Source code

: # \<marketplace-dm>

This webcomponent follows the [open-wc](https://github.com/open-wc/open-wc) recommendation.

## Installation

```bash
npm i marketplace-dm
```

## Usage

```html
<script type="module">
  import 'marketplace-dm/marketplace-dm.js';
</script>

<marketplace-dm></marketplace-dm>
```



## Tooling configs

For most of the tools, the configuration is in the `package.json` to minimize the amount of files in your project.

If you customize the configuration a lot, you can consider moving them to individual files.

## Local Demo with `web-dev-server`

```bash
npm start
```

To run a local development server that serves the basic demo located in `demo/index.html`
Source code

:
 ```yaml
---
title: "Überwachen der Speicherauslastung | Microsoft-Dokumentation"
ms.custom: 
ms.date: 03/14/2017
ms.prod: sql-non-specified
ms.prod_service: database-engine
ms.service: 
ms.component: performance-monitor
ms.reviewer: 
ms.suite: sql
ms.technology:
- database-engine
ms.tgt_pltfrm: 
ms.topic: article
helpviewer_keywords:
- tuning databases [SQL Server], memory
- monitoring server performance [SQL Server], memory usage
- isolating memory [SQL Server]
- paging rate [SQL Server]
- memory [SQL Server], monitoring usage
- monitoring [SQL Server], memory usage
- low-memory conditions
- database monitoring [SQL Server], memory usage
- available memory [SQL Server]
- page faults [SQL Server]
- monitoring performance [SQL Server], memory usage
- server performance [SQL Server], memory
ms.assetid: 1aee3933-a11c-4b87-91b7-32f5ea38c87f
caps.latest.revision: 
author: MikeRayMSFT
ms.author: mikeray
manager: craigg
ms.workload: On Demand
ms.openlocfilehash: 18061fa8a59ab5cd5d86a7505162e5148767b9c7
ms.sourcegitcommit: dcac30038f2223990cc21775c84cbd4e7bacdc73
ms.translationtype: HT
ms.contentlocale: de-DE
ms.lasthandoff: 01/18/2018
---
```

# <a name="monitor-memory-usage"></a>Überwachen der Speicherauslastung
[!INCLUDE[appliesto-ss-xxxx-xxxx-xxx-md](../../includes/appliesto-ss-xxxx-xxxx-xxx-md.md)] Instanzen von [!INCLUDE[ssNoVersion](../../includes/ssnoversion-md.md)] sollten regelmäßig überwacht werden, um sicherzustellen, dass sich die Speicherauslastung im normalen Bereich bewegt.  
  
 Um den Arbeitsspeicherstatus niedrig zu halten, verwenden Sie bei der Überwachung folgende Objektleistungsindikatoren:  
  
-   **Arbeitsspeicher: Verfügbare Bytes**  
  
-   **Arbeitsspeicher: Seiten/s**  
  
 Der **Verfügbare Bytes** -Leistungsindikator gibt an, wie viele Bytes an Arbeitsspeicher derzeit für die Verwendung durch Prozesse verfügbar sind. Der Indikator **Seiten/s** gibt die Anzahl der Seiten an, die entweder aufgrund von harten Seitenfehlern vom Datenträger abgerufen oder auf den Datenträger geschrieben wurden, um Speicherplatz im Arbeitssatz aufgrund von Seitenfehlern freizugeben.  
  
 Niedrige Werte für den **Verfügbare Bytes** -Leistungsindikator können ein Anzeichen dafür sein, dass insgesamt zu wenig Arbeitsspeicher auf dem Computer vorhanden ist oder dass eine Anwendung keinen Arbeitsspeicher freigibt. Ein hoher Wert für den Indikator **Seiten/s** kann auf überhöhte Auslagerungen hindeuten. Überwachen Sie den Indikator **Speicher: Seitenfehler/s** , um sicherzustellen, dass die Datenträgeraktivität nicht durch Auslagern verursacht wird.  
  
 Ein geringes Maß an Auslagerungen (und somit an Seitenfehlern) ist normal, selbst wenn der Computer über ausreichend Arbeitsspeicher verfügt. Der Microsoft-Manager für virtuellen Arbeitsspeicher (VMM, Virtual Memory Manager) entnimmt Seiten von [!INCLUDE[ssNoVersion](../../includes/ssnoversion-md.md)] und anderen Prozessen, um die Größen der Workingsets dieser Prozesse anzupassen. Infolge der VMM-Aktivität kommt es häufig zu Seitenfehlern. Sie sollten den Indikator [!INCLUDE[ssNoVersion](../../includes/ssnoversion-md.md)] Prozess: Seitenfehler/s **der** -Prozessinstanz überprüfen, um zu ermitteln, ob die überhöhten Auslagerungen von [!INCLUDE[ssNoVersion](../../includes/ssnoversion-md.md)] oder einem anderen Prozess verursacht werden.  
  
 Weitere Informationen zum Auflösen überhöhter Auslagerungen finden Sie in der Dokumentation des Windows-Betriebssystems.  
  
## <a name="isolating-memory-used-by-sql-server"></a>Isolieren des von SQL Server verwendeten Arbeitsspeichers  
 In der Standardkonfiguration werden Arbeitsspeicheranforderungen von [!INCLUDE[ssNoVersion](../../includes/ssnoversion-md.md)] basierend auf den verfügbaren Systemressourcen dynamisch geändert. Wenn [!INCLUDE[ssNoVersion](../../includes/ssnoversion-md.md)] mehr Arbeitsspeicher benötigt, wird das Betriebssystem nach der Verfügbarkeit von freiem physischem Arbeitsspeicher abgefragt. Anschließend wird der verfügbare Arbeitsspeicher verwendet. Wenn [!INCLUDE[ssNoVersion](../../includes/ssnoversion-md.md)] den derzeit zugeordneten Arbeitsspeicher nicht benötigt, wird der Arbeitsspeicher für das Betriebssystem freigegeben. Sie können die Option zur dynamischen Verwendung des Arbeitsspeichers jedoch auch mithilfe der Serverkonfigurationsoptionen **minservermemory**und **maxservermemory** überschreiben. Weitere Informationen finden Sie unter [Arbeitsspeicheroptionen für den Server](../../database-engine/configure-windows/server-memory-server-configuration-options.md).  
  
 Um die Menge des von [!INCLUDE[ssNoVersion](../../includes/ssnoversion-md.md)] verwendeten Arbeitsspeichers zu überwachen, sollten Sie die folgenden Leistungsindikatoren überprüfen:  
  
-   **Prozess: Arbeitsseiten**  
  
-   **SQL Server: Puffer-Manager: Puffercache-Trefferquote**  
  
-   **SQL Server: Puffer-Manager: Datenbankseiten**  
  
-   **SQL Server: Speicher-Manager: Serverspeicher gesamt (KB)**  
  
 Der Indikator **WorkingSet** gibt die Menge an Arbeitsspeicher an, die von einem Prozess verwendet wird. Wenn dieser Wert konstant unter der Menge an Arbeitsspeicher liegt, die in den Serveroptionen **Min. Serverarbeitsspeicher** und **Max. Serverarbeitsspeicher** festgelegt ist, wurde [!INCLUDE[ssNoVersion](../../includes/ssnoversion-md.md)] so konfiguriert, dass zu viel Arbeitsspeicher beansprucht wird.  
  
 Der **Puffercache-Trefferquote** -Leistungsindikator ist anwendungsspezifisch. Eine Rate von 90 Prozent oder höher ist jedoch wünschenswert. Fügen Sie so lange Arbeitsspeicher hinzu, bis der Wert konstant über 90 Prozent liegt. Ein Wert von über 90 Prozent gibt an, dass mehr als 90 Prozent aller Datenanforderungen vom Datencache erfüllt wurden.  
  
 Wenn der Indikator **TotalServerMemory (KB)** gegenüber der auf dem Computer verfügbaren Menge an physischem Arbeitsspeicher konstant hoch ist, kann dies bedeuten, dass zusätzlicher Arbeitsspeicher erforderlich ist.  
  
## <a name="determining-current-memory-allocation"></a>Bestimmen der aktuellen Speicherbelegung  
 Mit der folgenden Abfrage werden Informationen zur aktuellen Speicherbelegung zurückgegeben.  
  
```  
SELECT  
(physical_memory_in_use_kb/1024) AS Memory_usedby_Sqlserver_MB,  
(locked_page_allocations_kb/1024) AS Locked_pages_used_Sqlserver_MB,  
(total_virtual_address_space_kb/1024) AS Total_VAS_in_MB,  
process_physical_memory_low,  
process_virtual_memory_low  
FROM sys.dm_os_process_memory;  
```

________

Reproduce the data, keeping every line exactly the same.

Source code

: # \<marketplace-dm>

This webcomponent follows the [open-wc](https://github.com/open-wc/open-wc) recommendation.

## Installation

```bash
npm i marketplace-dm
```

## Usage

```html
<script type="module">
  import 'marketplace-dm/marketplace-dm.js';
</script>

<marketplace-dm></marketplace-dm>
```



## Tooling configs

For most of the tools, the configuration is in the `package.json` to minimize the amount of files in your project.

If you customize the configuration a lot, you can consider moving them to individual files.

## Local Demo with `web-dev-server`

```bash
npm start
```

To run a local development server that serves the basic demo located in `demo/index.html`
Source code

:
 ```yaml
---
title: "Überwachen der Speicherauslastung | Microsoft-Dokumentation"
ms.custom: 
ms.date: 03/14/2017
ms.prod: sql-non-specified
ms.prod_service: database-engine
ms.service: 
ms.component: performance-monitor
ms.reviewer: 
ms.suite: sql
ms.technology:
- database-engine
ms.tgt_pltfrm: 
ms.topic: article
helpviewer_keywords:
- tuning databases [SQL Server], memory
- monitoring server performance [SQL Server], memory usage
- isolating memory [SQL Server]
- paging rate [SQL Server]
- memory [SQL Server], monitoring usage
- monitoring [SQL Server], memory usage
- low-memory conditions
- database monitoring [SQL Server], memory usage
- available memory [SQL Server]
- page faults [SQL Server]
- monitoring performance [SQL Server], memory usage
- server performance [SQL Server], memory
ms.assetid: 1aee3933-a11c-4b87-91b7-32f5ea38c87f
caps.latest.revision: 
author: MikeRayMSFT
ms.author: mikeray
manager: craigg
ms.workload: On Demand
ms.openlocfilehash: 18061fa8a59ab5cd5d86a7505162e5148767b9c7
ms.sourcegitcommit: dcac30038f2223990cc21775c84cbd4e7bacdc73
ms.translationtype: HT
ms.contentlocale: de-DE
ms.lasthandoff: 01/18/2018
---
```

# <a name="monitor-memory-usage"></a>Überwachen der Speicherauslastung
[!INCLUDE[appliesto-ss-xxxx-xxxx-xxx-md](../../includes/appliesto-ss-xxxx-xxxx-xxx-md.md)] Instanzen von [!INCLUDE[ssNoVersion](../../includes/ssnoversion-md.md)] sollten regelmäßig überwacht werden, um sicherzustellen, dass sich die Speicherauslastung im normalen Bereich bewegt.  
  
 Um den Arbeitsspeicherstatus niedrig zu halten, verwenden Sie bei der Überwachung folgende Objektleistungsindikatoren:  
  
-   **Arbeitsspeicher: Verfügbare Bytes**  
  
-   **Arbeitsspeicher: Seiten/s**  
  
 Der **Verfügbare Bytes** -Leistungsindikator gibt an, wie viele Bytes an Arbeitsspeicher derzeit für die Verwendung durch Prozesse verfügbar sind. Der Indikator **Seiten/s** gibt die Anzahl der Seiten an, die entweder aufgrund von harten Seitenfehlern vom Datenträger abgerufen oder auf den Datenträger geschrieben wurden, um Speicherplatz im Arbeitssatz aufgrund von Seitenfehlern freizugeben.  
  
 Niedrige Werte für den **Verfügbare Bytes** -Leistungsindikator können ein Anzeichen dafür sein, dass insgesamt zu wenig Arbeitsspeicher auf dem Computer vorhanden ist oder dass eine Anwendung keinen Arbeitsspeicher freigibt. Ein hoher Wert für den Indikator **Seiten/s** kann auf überhöhte Auslagerungen hindeuten. Überwachen Sie den Indikator **Speicher: Seitenfehler/s** , um sicherzustellen, dass die Datenträgeraktivität nicht durch Auslagern verursacht wird.  
  
 Ein geringes Maß an Auslagerungen (und somit an Seitenfehlern) ist normal, selbst wenn der Computer über ausreichend Arbeitsspeicher verfügt. Der Microsoft-Manager für virtuellen Arbeitsspeicher (VMM, Virtual Memory Manager) entnimmt Seiten von [!INCLUDE[ssNoVersion](../../includes/ssnoversion-md.md)] und anderen Prozessen, um die Größen der Workingsets dieser Prozesse anzupassen. Infolge der VMM-Aktivität kommt es häufig zu Seitenfehlern. Sie sollten den Indikator [!INCLUDE[ssNoVersion](../../includes/ssnoversion-md.md)] Prozess: Seitenfehler/s **der** -Prozessinstanz überprüfen, um zu ermitteln, ob die überhöhten Auslagerungen von [!INCLUDE[ssNoVersion](../../includes/ssnoversion-md.md)] oder einem anderen Prozess verursacht werden.  
  
 Weitere Informationen zum Auflösen überhöhter Auslagerungen finden Sie in der Dokumentation des Windows-Betriebssystems.  
  
## <a name="isolating-memory-used-by-sql-server"></a>Isolieren des von SQL Server verwendeten Arbeitsspeichers  
 In der Standardkonfiguration werden Arbeitsspeicheranforderungen von [!INCLUDE[ssNoVersion](../../includes/ssnoversion-md.md)] basierend auf den verfügbaren Systemressourcen dynamisch geändert. Wenn [!INCLUDE[ssNoVersion](../../includes/ssnoversion-md.md)] mehr Arbeitsspeicher benötigt, wird das Betriebssystem nach der Verfügbarkeit von freiem physischem Arbeitsspeicher abgefragt. Anschließend wird der verfügbare Arbeitsspeicher verwendet. Wenn [!INCLUDE[ssNoVersion](../../includes/ssnoversion-md.md)] den derzeit zugeordneten Arbeitsspeicher nicht benötigt, wird der Arbeitsspeicher für das Betriebssystem freigegeben. Sie können die Option zur dynamischen Verwendung des Arbeitsspeichers jedoch auch mithilfe der Serverkonfigurationsoptionen **minservermemory**und **maxservermemory** überschreiben. Weitere Informationen finden Sie unter [Arbeitsspeicheroptionen für den Server](../../database-engine/configure-windows/server-memory-server-configuration-options.md).  
  
 Um die Menge des von [!INCLUDE[ssNoVersion](../../includes/ssnoversion-md.md)] verwendeten Arbeitsspeichers zu überwachen, sollten Sie die folgenden Leistungsindikatoren überprüfen:  
  
-   **Prozess: Arbeitsseiten**  
  
-   **SQL Server: Puffer-Manager: Puffercache-Trefferquote**  
  
-   **SQL Server: Puffer-Manager: Datenbankseiten**  
  
-   **SQL Server: Speicher-Manager: Serverspeicher gesamt (KB)**  
  
 Der Indikator **WorkingSet** gibt die Menge an Arbeitsspeicher an, die von einem Prozess verwendet wird. Wenn dieser Wert konstant unter der Menge an Arbeitsspeicher liegt, die in den Serveroptionen **Min. Serverarbeitsspeicher** und **Max. Serverarbeitsspeicher** festgelegt ist, wurde [!INCLUDE[ssNoVersion](../../includes/ssnoversion-md.md)] so konfiguriert, dass zu viel Arbeitsspeicher beansprucht wird.  
  
 Der **Puffercache-Trefferquote** -Leistungsindikator ist anwendungsspezifisch. Eine Rate von 90 Prozent oder höher ist jedoch wünschenswert. Fügen Sie so lange Arbeitsspeicher hinzu, bis der Wert konstant über 90 Prozent liegt. Ein Wert von über 90 Prozent gibt an, dass mehr als 90 Prozent aller Datenanforderungen vom Datencache erfüllt wurden.  
  
 Wenn der Indikator **TotalServerMemory (KB)** gegenüber der auf dem Computer verfügbaren Menge an physischem Arbeitsspeicher konstant hoch ist, kann dies bedeuten, dass zusätzlicher Arbeitsspeicher erforderlich ist.  
  
## <a name="determining-current-memory-allocation"></a>Bestimmen der aktuellen Speicherbelegung  
 Mit der folgenden Abfrage werden Informationen zur aktuellen Speicherbelegung zurückgegeben.  
  
```  
SELECT  
(physical_memory_in_use_kb/1024) AS Memory_usedby_Sqlserver_MB,  
(locked_page_allocations_kb/1024) AS Locked_pages_used_Sqlserver_MB,  
(total_virtual_address_space_kb/1024) AS Total_VAS_in_MB,  
process_physical_memory_low,  
process_virtual_memory_low  
FROM sys.dm_os_process_memory;  
```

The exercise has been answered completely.